Functional, morphological, and metabolic abnormalities of the cerebral microcirculation after concussive brain injury in cats.

Abstract

Experimental concussive brain injury was induced by a fluid percussion device in anesthetized cats equipped with a cranial window for the observation of the pial microcirculation of the parietal cortex. Brain injury resulted in transient but pronounced increases in arterial blood pressure and in sustained arteriolar vasodilation associated with reduced or absent responsiveness to the vasoconstrictor effect of arterial hypocapnia and with reduced or absent ability of the vessels to undergo autoregulatory vasodilation in response to reductions in arterial blood pressure.
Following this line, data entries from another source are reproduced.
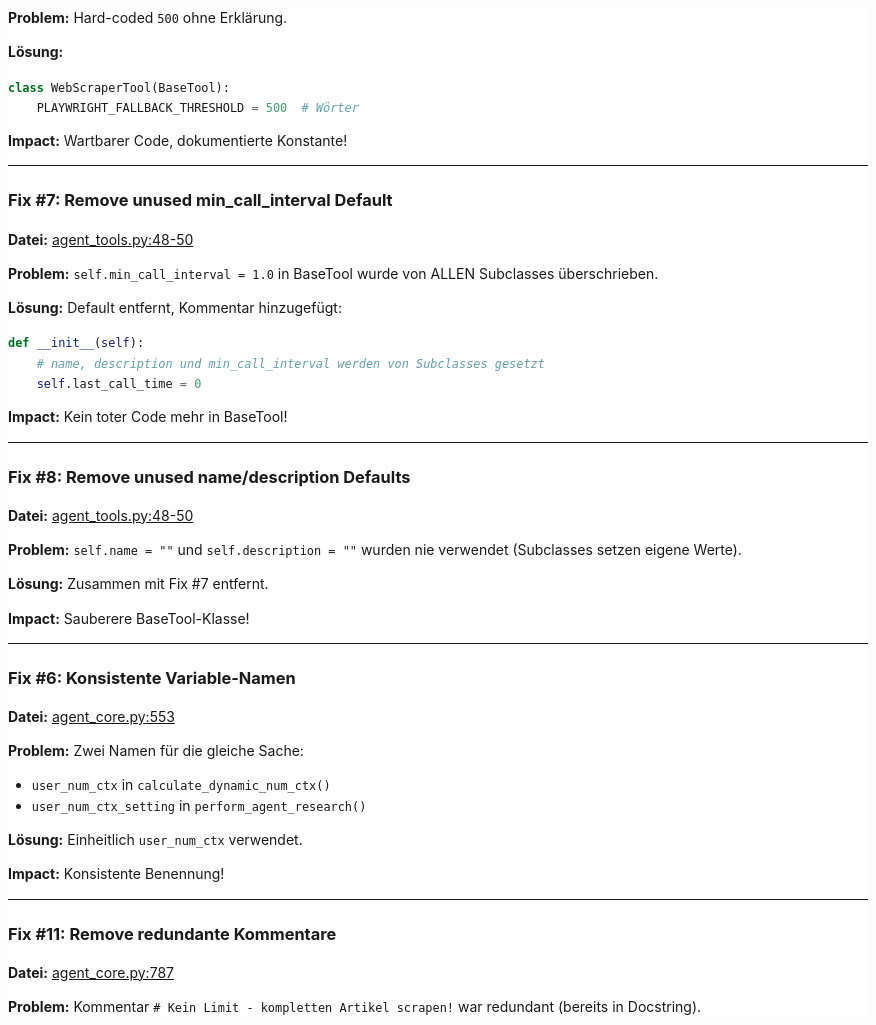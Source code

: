 **Problem:** Hard-coded `500` ohne Erklärung.

**Lösung:**
```python
class WebScraperTool(BaseTool):
    PLAYWRIGHT_FALLBACK_THRESHOLD = 500  # Wörter
```

**Impact:** Wartbarer Code, dokumentierte Konstante!

---

### Fix #7: Remove unused min_call_interval Default
**Datei:** [agent_tools.py:48-50](agent_tools.py#L48-L50)

**Problem:** `self.min_call_interval = 1.0` in BaseTool wurde von ALLEN Subclasses überschrieben.

**Lösung:** Default entfernt, Kommentar hinzugefügt:
```python
def __init__(self):
    # name, description und min_call_interval werden von Subclasses gesetzt
    self.last_call_time = 0
```

**Impact:** Kein toter Code mehr in BaseTool!

---

### Fix #8: Remove unused name/description Defaults
**Datei:** [agent_tools.py:48-50](agent_tools.py#L48-L50)

**Problem:** `self.name = ""` und `self.description = ""` wurden nie verwendet (Subclasses setzen eigene Werte).

**Lösung:** Zusammen mit Fix #7 entfernt.

**Impact:** Sauberere BaseTool-Klasse!

---

### Fix #6: Konsistente Variable-Namen
**Datei:** [agent_core.py:553](lib/agent_core.py#L553)

**Problem:** Zwei Namen für die gleiche Sache:
- `user_num_ctx` in `calculate_dynamic_num_ctx()`
- `user_num_ctx_setting` in `perform_agent_research()`

**Lösung:** Einheitlich `user_num_ctx` verwendet.

**Impact:** Konsistente Benennung!

---

### Fix #11: Remove redundante Kommentare
**Datei:** [agent_core.py:787](lib/agent_core.py#L787)

**Problem:** Kommentar `# Kein Limit - kompletten Artikel scrapen!` war redundant (bereits in Docstring).

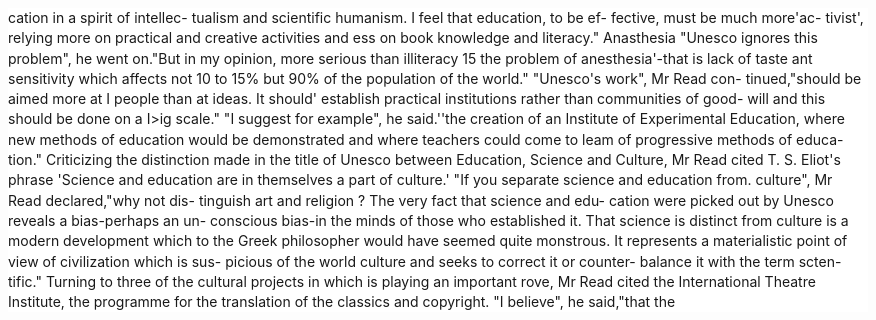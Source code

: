 cation in a spirit of intellec-
tualism and scientific humanism.
I feel that education, to be ef-
fective, must be much more'ac-
tivist', relying more on practical
and creative activities and ess
on book knowledge and literacy."
Anasthesia
"Unesco ignores this problem",
he went on."But in my opinion,
more serious than illiteracy 15
the problem of anesthesia'-that
is lack of taste ant sensitivity
which affects not 10 to 15% but
90% of the population of the
world."
"Unesco's work", Mr Read con-
tinued,"should be aimed more at I
people than at ideas. It should'
establish practical institutions
rather than communities of good-
will and this should be done on
a I>ig scale."
"I suggest for example", he
said.''the creation of an Institute
of Experimental Education, where
new methods of education would
be demonstrated and where
teachers could come to leam of
progressive methods of educa-
tion."
Criticizing the distinction made
in the title of Unesco between
Education, Science and Culture,
Mr Read cited T. S. Eliot's phrase
'Science and education are in
themselves a part of culture.'
"If you separate science and
education from. culture", Mr
Read declared,"why not dis-
tinguish art and religion ? The
very fact that science and edu-
cation were picked out by Unesco
reveals a bias-perhaps an un-
conscious bias-in the minds of
those who established it. That
science is distinct from culture is
a modern development which to
the Greek philosopher would
have seemed quite monstrous. It
represents a materialistic point of
view of civilization which is sus-
picious of the world culture and
seeks to correct it or counter-
balance it with the term scten-
tific."
Turning to three of the cultural
projects in which is
playing an important rove, Mr
Read cited the International
Theatre Institute, the programme
for the translation of the classics
and copyright.
"I believe", he said,"that the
Such vessels had reduced resting O2 consumption in vitro. EM examination of the same vessels that were studied physiologically disclosed discrete endothelial lesions consisting of vacuolization or crater formation. Occasionally there was extensive destruction and necrosis of the endothelial cells. There was little or no morphological evidence of vascular smooth muscle damage. There was a close association between endothelial lesions and vessel dilation and unresponsiveness, suggesting a causal relationship. In cats in which the transient post-traumatic hypertensive episode was prevented, the vessels retained their normal caliber, remained normally responsive and had no endothelial lesions. Apparently vascular lesions in the pialmicrocirculation following this type of brain injury are due to the rise in arterial pressure.